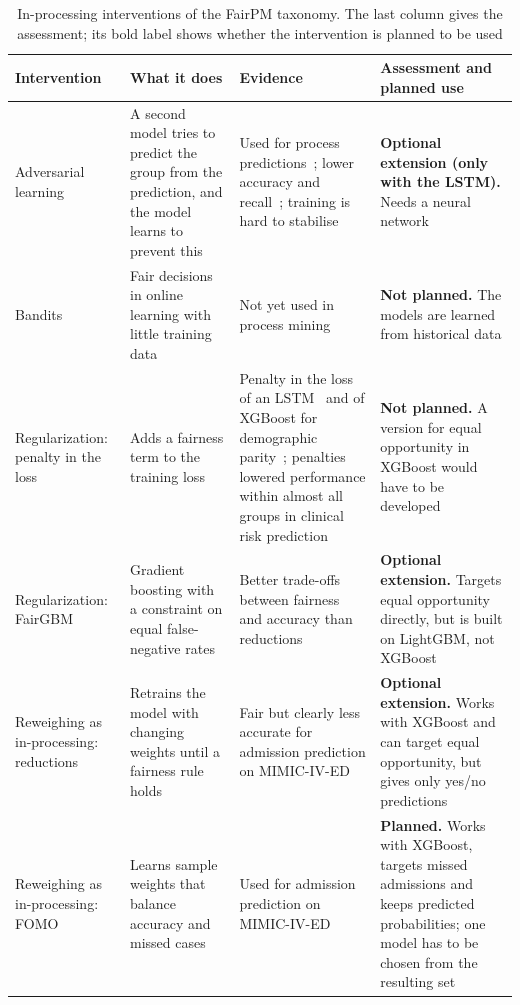 \begin{table}[htbp]
  \centering
  \footnotesize
  \caption{In-processing interventions of the FairPM taxonomy. The last column gives the assessment; its bold label shows whether the intervention is planned to be used}\label{table::inprocessing}
  \begin{tabularx}{\textwidth}{@{}>{\raggedright\arraybackslash}p{2.5cm}>{\raggedright\arraybackslash}X>{\raggedright\arraybackslash}X>{\raggedright\arraybackslash}X@{}}
    \toprule
    \textbf{Intervention} & \textbf{What it does} & \textbf{Evidence} & \textbf{Assessment and planned use} \\
    \midrule
    Adversarial learning & A second model tries to predict the group from the prediction, and the model learns to prevent this & Used for process predictions~\cite{deleoni2025achieving,dasilva2025towards}; lower accuracy and recall~\cite{dasilva2025towards}; training is hard to stabilise~\cite{zhang2018mitigating} & \textbf{Optional extension (only with the LSTM).} Needs a neural network \\ \addlinespace[0.8ex]
    Bandits & Fair decisions in online learning with little training data & Not yet used in process mining~\cite{revoredo2026fairpm} & \textbf{Not planned.} The models are learned from historical data \\ \addlinespace[0.8ex]
    Regularization: penalty in the loss & Adds a fairness term to the training loss & Penalty in the loss of an LSTM~\cite{peeperkorn2025achieving} and of XGBoost for demographic parity~\cite{ravichandran2020fairxgboost}; penalties lowered performance within almost all groups in clinical risk prediction~\cite{pfohl2021empirical} & \textbf{Not planned.} A version for equal opportunity in XGBoost would have to be developed \\ \addlinespace[0.8ex]
    Regularization: FairGBM & Gradient boosting with a constraint on equal false-negative rates & Better trade-offs between fairness and accuracy than reductions~\cite{cruz2023fairgbm} & \textbf{Optional extension.} Targets equal opportunity directly, but is built on LightGBM, not XGBoost \\ \addlinespace[0.8ex]
    Reweighing as in-processing: reductions & Retrains the model with changing weights until a fairness rule holds~\cite{agarwal2018reductions} & Fair but clearly less accurate for admission prediction on MIMIC-IV-ED~\cite{liu2024faim} & \textbf{Optional extension.} Works with XGBoost and can target equal opportunity, but gives only yes/no predictions~\cite{cruz2023fairgbm} \\ \addlinespace[0.8ex]
    Reweighing as in-processing: FOMO & Learns sample weights that balance accuracy and missed cases~\cite{lacava2023optimizing} & Used for admission prediction on MIMIC-IV-ED~\cite{lett2025intersectional} & \textbf{Planned.} Works with XGBoost, targets missed admissions and keeps predicted probabilities; one model has to be chosen from the resulting set \\
    \bottomrule
  \end{tabularx}
\end{table}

-------------------------

■ **Assigned task**
Set the pictures aside and reproduce the data above exactly.

■ **Result for this task**
 \begin{table}[htbp]
  \centering
  \footnotesize
  \caption{In-processing interventions of the FairPM taxonomy. The last column gives the assessment; its bold label shows whether the intervention is planned to be used}\label{table::inprocessing}
  \begin{tabularx}{\textwidth}{@{}>{\raggedright\arraybackslash}p{2.5cm}>{\raggedright\arraybackslash}X>{\raggedright\arraybackslash}X>{\raggedright\arraybackslash}X@{}}
    \toprule
    \textbf{Intervention} & \textbf{What it does} & \textbf{Evidence} & \textbf{Assessment and planned use} \\
    \midrule
    Adversarial learning & A second model tries to predict the group from the prediction, and the model learns to prevent this & Used for process predictions~\cite{deleoni2025achieving,dasilva2025towards}; lower accuracy and recall~\cite{dasilva2025towards}; training is hard to stabilise~\cite{zhang2018mitigating} & \textbf{Optional extension (only with the LSTM).} Needs a neural network \\ \addlinespace[0.8ex]
    Bandits & Fair decisions in online learning with little training data & Not yet used in process mining~\cite{revoredo2026fairpm} & \textbf{Not planned.} The models are learned from historical data \\ \addlinespace[0.8ex]
    Regularization: penalty in the loss & Adds a fairness term to the training loss & Penalty in the loss of an LSTM~\cite{peeperkorn2025achieving} and of XGBoost for demographic parity~\cite{ravichandran2020fairxgboost}; penalties lowered performance within almost all groups in clinical risk prediction~\cite{pfohl2021empirical} & \textbf{Not planned.} A version for equal opportunity in XGBoost would have to be developed \\ \addlinespace[0.8ex]
    Regularization: FairGBM & Gradient boosting with a constraint on equal false-negative rates & Better trade-offs between fairness and accuracy than reductions~\cite{cruz2023fairgbm} & \textbf{Optional extension.} Targets equal opportunity directly, but is built on LightGBM, not XGBoost \\ \addlinespace[0.8ex]
    Reweighing as in-processing: reductions & Retrains the model with changing weights until a fairness rule holds~\cite{agarwal2018reductions} & Fair but clearly less accurate for admission prediction on MIMIC-IV-ED~\cite{liu2024faim} & \textbf{Optional extension.} Works with XGBoost and can target equal opportunity, but gives only yes/no predictions~\cite{cruz2023fairgbm} \\ \addlinespace[0.8ex]
    Reweighing as in-processing: FOMO & Learns sample weights that balance accuracy and missed cases~\cite{lacava2023optimizing} & Used for admission prediction on MIMIC-IV-ED~\cite{lett2025intersectional} & \textbf{Planned.} Works with XGBoost, targets missed admissions and keeps predicted probabilities; one model has to be chosen from the resulting set \\
    \bottomrule
  \end{tabularx}
\end{table}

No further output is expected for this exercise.